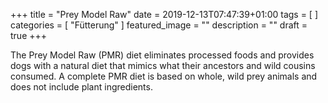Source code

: +++
title =  "Prey Model Raw"
date = 2019-12-13T07:47:39+01:00
tags = [
]
categories = [
    "Fütterung"
]
featured_image = ""
description = ""
draft = true
+++

The Prey Model Raw (PMR) diet eliminates processed foods and provides dogs with a natural diet that mimics what their ancestors and wild cousins consumed. A complete PMR diet is based on whole, wild prey animals and does not include plant ingredients.
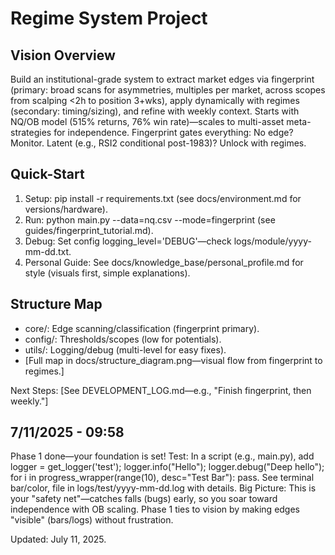 # Regime System Project

## Vision Overview
Build an institutional-grade system to extract market edges via fingerprint (primary: broad scans for asymmetries, multiples per market, across scopes from scalping <2h to position 3+wks), apply dynamically with regimes (secondary: timing/sizing), and refine with weekly context. Starts with NQ/OB model (515% returns, 76% win rate)—scales to multi-asset meta-strategies for independence. Fingerprint gates everything: No edge? Monitor. Latent (e.g., RSI2 conditional post-1983)? Unlock with regimes.

## Quick-Start
1. Setup: pip install -r requirements.txt (see docs/environment.md for versions/hardware).
2. Run: python main.py --data=nq.csv --mode=fingerprint (see guides/fingerprint_tutorial.md).
3. Debug: Set config logging_level='DEBUG'—check logs/module/yyyy-mm-dd.txt.
4. Personal Guide: See docs/knowledge_base/personal_profile.md for style (visuals first, simple explanations).

## Structure Map
- core/: Edge scanning/classification (fingerprint primary).
- config/: Thresholds/scopes (low for potentials).
- utils/: Logging/debug (multi-level for easy fixes).
- [Full map in docs/structure_diagram.png—visual flow from fingerprint to regimes.]

Next Steps: [See DEVELOPMENT_LOG.md—e.g., "Finish fingerprint, then weekly."]


## 7/11/2025 - 09:58
Phase 1 done—your foundation is set! Test: In a script (e.g., main.py), add logger = get_logger('test'); logger.info("Hello"); logger.debug("Deep hello"); for i in progress_wrapper(range(10), desc="Test Bar"): pass. See terminal bar/color, file in logs/test/yyyy-mm-dd.log with details. 
Big Picture: This is your "safety net"—catches falls (bugs) early, so you soar toward independence with OB scaling. Phase 1 ties to vision by making edges "visible" (bars/logs) without frustration.

Updated: July 11, 2025.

___

## [YOUR OBJECTIVE]
Number only, please: work out how many lines of the listing hold "Prey".

## [RESULT OF THIS EXERCISE]
2